▶
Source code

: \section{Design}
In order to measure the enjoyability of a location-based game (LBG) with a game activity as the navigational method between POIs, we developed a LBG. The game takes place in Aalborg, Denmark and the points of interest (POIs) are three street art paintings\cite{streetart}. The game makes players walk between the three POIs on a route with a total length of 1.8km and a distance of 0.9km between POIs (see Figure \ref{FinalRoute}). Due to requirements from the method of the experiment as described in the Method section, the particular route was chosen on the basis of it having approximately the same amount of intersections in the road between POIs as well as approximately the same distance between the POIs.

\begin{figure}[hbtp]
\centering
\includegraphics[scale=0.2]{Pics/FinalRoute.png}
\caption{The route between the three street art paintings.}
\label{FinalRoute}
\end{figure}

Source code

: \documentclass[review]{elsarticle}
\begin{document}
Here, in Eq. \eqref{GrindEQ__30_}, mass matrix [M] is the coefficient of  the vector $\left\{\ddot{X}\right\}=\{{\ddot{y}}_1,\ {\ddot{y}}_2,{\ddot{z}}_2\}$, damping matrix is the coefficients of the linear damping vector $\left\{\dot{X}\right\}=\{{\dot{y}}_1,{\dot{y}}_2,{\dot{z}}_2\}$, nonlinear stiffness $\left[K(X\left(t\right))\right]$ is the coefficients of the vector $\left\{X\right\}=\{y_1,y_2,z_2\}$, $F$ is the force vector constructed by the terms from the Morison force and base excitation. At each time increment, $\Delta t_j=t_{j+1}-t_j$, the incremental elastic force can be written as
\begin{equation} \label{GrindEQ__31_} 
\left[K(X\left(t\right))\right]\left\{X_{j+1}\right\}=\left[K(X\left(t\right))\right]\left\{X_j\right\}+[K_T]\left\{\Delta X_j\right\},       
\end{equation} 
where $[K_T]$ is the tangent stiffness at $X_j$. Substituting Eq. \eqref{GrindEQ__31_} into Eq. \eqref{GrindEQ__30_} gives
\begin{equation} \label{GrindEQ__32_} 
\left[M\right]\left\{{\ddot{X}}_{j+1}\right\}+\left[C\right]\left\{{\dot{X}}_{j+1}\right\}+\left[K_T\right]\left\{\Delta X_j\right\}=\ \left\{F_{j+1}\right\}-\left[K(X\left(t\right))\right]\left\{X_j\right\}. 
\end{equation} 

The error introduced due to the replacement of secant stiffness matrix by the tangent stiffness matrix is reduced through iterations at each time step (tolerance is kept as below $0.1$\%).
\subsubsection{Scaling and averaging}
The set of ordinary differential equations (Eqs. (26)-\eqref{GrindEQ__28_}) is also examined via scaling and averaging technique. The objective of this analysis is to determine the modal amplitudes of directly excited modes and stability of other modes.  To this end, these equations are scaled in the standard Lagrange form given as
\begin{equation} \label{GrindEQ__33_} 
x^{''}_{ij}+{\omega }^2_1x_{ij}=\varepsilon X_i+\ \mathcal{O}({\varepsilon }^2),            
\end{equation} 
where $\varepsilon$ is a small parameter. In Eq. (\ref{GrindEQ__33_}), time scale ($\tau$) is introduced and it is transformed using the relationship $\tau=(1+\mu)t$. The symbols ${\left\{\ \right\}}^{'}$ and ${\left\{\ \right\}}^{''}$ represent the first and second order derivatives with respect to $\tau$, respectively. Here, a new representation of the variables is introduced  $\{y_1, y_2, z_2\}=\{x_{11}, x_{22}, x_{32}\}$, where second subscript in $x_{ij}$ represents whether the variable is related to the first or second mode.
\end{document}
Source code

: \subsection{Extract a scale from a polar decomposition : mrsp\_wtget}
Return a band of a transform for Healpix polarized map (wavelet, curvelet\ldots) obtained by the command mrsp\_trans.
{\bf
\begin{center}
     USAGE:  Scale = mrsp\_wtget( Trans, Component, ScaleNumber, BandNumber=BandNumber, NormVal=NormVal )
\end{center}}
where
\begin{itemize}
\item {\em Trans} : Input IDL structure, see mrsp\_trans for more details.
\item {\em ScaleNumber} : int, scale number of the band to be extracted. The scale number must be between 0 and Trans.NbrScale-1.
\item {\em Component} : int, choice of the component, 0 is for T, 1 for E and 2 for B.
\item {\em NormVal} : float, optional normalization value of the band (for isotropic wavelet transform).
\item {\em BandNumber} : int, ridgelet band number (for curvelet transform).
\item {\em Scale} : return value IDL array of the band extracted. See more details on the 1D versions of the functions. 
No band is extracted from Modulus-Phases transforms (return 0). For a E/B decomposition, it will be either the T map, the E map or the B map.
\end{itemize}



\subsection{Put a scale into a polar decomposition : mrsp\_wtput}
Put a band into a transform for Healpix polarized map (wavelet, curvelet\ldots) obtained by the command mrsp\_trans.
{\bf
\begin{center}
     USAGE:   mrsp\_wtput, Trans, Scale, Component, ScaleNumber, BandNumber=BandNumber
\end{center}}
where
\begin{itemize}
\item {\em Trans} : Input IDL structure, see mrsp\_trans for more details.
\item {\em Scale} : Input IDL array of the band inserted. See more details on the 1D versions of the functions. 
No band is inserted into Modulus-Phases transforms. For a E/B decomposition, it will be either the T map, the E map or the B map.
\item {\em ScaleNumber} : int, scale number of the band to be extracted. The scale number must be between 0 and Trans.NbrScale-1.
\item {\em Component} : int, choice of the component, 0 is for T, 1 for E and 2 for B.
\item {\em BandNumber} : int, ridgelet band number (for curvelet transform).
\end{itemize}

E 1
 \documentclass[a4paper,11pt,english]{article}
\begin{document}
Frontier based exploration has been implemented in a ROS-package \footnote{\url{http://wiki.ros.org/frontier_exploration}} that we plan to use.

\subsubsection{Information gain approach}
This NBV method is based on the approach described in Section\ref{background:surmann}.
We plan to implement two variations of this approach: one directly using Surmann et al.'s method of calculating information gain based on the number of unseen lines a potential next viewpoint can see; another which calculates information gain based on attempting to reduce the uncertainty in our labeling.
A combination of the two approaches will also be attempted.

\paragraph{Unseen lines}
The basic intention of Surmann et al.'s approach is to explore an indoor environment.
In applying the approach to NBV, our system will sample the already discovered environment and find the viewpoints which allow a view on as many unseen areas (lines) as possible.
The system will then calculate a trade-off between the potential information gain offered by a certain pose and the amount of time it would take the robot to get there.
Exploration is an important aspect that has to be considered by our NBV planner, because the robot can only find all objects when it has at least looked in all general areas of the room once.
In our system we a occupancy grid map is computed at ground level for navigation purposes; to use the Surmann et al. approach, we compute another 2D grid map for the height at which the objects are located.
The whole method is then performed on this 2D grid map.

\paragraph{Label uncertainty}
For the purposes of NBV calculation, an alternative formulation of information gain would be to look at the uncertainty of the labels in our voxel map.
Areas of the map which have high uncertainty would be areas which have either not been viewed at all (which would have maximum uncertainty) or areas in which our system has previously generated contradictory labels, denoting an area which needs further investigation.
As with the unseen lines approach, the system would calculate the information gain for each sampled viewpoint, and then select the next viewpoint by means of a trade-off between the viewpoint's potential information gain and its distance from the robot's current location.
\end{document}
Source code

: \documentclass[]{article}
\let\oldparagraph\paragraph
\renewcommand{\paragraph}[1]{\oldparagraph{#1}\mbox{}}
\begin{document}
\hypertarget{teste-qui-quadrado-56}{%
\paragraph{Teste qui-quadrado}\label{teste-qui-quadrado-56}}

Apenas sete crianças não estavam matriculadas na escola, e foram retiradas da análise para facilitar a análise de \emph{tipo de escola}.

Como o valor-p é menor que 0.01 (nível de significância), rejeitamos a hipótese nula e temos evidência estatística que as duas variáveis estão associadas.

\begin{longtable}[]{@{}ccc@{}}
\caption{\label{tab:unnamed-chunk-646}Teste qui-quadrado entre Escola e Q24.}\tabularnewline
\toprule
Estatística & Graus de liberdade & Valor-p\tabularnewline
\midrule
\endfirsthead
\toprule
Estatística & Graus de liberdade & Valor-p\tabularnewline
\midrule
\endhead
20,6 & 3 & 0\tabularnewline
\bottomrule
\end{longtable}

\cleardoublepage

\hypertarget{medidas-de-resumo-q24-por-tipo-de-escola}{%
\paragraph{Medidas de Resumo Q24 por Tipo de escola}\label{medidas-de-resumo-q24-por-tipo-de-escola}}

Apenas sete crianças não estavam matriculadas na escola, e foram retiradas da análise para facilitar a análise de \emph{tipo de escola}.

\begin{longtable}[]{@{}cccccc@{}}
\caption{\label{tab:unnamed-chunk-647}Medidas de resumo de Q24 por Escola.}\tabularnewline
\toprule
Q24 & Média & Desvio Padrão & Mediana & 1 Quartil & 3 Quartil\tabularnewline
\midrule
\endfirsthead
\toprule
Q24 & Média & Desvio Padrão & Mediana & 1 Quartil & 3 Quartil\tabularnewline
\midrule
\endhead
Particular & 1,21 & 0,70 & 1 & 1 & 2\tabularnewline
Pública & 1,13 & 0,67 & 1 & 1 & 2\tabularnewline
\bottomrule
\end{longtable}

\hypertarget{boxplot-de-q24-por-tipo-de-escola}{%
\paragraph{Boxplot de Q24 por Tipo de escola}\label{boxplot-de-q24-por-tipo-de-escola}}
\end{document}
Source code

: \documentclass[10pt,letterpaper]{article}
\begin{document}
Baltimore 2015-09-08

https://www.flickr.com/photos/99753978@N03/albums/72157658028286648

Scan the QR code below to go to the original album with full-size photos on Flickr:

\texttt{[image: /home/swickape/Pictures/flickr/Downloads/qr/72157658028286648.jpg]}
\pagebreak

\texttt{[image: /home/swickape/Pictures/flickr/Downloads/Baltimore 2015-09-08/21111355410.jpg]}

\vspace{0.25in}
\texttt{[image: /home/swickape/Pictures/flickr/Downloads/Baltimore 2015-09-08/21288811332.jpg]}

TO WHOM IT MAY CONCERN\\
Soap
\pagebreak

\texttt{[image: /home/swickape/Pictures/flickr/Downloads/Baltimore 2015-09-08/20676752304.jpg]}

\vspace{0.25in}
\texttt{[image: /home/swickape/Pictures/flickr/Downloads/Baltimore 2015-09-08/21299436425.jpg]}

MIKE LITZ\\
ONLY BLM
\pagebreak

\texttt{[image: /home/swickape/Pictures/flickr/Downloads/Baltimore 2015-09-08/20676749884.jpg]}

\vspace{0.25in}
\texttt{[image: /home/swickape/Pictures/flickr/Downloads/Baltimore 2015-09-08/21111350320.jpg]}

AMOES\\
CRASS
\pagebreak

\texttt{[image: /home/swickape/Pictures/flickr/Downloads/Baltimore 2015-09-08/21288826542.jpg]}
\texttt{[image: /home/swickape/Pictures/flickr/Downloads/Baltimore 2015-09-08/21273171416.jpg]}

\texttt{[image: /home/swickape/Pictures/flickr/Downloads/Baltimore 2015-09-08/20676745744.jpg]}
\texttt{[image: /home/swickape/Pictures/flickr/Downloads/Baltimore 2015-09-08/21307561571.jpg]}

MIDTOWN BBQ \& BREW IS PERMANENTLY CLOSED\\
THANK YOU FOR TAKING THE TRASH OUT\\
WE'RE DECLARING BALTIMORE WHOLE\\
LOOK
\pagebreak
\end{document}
◀
▸ **Activity**: Within the entries above, find the string "matrix" and return each line that holds it.

▸ **Answer to this exercise**:
Here, in Eq. \eqref{GrindEQ__30_}, mass matrix [M] is the coefficient of  the vector $\left\{\ddot{X}\right\}=\{{\ddot{y}}_1,\ {\ddot{y}}_2,{\ddot{z}}_2\}$, damping matrix is the coefficients of the linear damping vector $\left\{\dot{X}\right\}=\{{\dot{y}}_1,{\dot{y}}_2,{\dot{z}}_2\}$, nonlinear stiffness $\left[K(X\left(t\right))\right]$ is the coefficients of the vector $\left\{X\right\}=\{y_1,y_2,z_2\}$, $F$ is the force vector constructed by the terms from the Morison force and base excitation. At each time increment, $\Delta t_j=t_{j+1}-t_j$, the incremental elastic force can be written as
The error introduced due to the replacement of secant stiffness matrix by the tangent stiffness matrix is reduced through iterations at each time step (tolerance is kept as below $0.1$\%).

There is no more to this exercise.